Nothing in the data is to be left out; copy it exactly.

SOURCE RECORDS section start

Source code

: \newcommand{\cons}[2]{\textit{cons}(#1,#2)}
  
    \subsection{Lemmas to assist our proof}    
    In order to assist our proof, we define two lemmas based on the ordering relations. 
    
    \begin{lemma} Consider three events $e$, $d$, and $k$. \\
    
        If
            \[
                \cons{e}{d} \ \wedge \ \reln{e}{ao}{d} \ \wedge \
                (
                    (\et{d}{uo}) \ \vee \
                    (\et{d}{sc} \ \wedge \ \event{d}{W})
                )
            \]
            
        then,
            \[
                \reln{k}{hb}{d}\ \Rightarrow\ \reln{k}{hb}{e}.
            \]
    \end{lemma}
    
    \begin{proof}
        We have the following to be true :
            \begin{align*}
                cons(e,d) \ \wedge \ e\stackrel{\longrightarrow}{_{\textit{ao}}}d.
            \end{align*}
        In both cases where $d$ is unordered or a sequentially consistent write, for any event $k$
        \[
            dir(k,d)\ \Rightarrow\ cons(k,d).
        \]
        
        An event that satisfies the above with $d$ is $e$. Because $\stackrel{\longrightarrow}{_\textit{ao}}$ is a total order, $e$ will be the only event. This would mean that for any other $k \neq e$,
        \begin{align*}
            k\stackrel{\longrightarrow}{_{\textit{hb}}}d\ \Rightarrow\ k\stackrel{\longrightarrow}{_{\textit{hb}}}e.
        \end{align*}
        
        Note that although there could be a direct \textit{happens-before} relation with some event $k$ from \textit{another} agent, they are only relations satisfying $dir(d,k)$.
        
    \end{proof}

SOURCE RECORDS section end

▶ _SOLUTION FOR THIS PROBLEM_:
Source code

: \newcommand{\cons}[2]{\textit{cons}(#1,#2)}
  
    \subsection{Lemmas to assist our proof}    
    In order to assist our proof, we define two lemmas based on the ordering relations. 
    
    \begin{lemma} Consider three events $e$, $d$, and $k$. \\
    
        If
            \[
                \cons{e}{d} \ \wedge \ \reln{e}{ao}{d} \ \wedge \
                (
                    (\et{d}{uo}) \ \vee \
                    (\et{d}{sc} \ \wedge \ \event{d}{W})
                )
            \]
            
        then,
            \[
                \reln{k}{hb}{d}\ \Rightarrow\ \reln{k}{hb}{e}.
            \]
    \end{lemma}
    
    \begin{proof}
        We have the following to be true :
            \begin{align*}
                cons(e,d) \ \wedge \ e\stackrel{\longrightarrow}{_{\textit{ao}}}d.
            \end{align*}
        In both cases where $d$ is unordered or a sequentially consistent write, for any event $k$
        \[
            dir(k,d)\ \Rightarrow\ cons(k,d).
        \]
        
        An event that satisfies the above with $d$ is $e$. Because $\stackrel{\longrightarrow}{_\textit{ao}}$ is a total order, $e$ will be the only event. This would mean that for any other $k \neq e$,
        \begin{align*}
            k\stackrel{\longrightarrow}{_{\textit{hb}}}d\ \Rightarrow\ k\stackrel{\longrightarrow}{_{\textit{hb}}}e.
        \end{align*}
        
        Note that although there could be a direct \textit{happens-before} relation with some event $k$ from \textit{another} agent, they are only relations satisfying $dir(d,k)$.
        
    \end{proof}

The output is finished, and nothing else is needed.